§ **Activity**
Go through the lines below and copy each one that holds the string "items".

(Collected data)
————

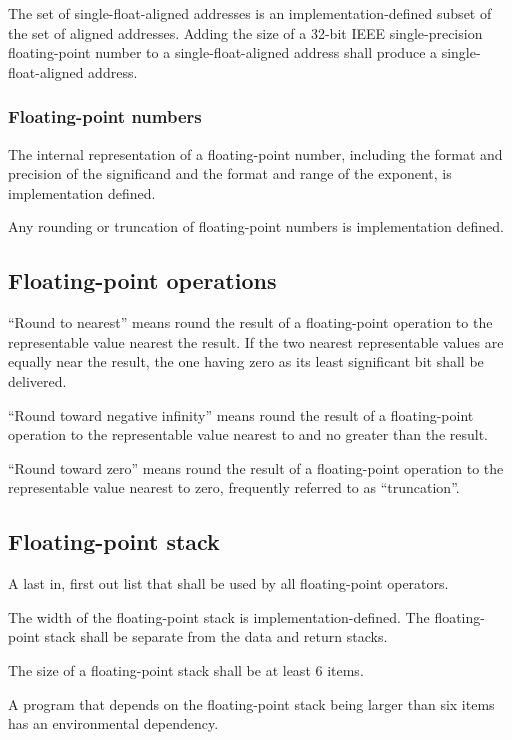 The set of single-float-aligned addresses is an implementation-defined
subset of the set of aligned addresses. Adding the size of a 32-bit
IEEE single-precision floating-point number to a single-float-aligned
address shall produce a single-float-aligned address.

\subsubsection{Floating-point numbers} %
\label{float:num}

The internal representation of a floating-point number, including the
format and precision of the significand and the format and range of
the exponent, is implementation defined.

Any rounding or truncation of floating-point numbers is implementation
defined.

\subsection{Floating-point operations} %
\label{float:ops}

``Round to nearest'' means round the result of a floating-point
operation to the representable value nearest the result. If the two
nearest representable values are equally near the result, the one
having zero as its least significant bit shall be delivered.

``Round toward negative infinity'' means round the result of a
floating-point operation to the representable value nearest to and
no greater than the result.

``Round toward zero'' means round the result of a floating-point
operation to the representable value nearest to zero, frequently
referred to as ``truncation''.

\subsection{Floating-point stack} %
\label{float:stack}

A last in, first out list that shall be used by all floating-point
operators.

The width of the floating-point stack is implementation-defined.
The floating-point stack shall be separate from the data and return
stacks.

The size of a floating-point stack shall be at least 6 items.

A program that depends on the floating-point stack being larger than
six items has an environmental dependency.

————

§ **Reply**
The size of a floating-point stack shall be at least 6 items.
six items has an environmental dependency.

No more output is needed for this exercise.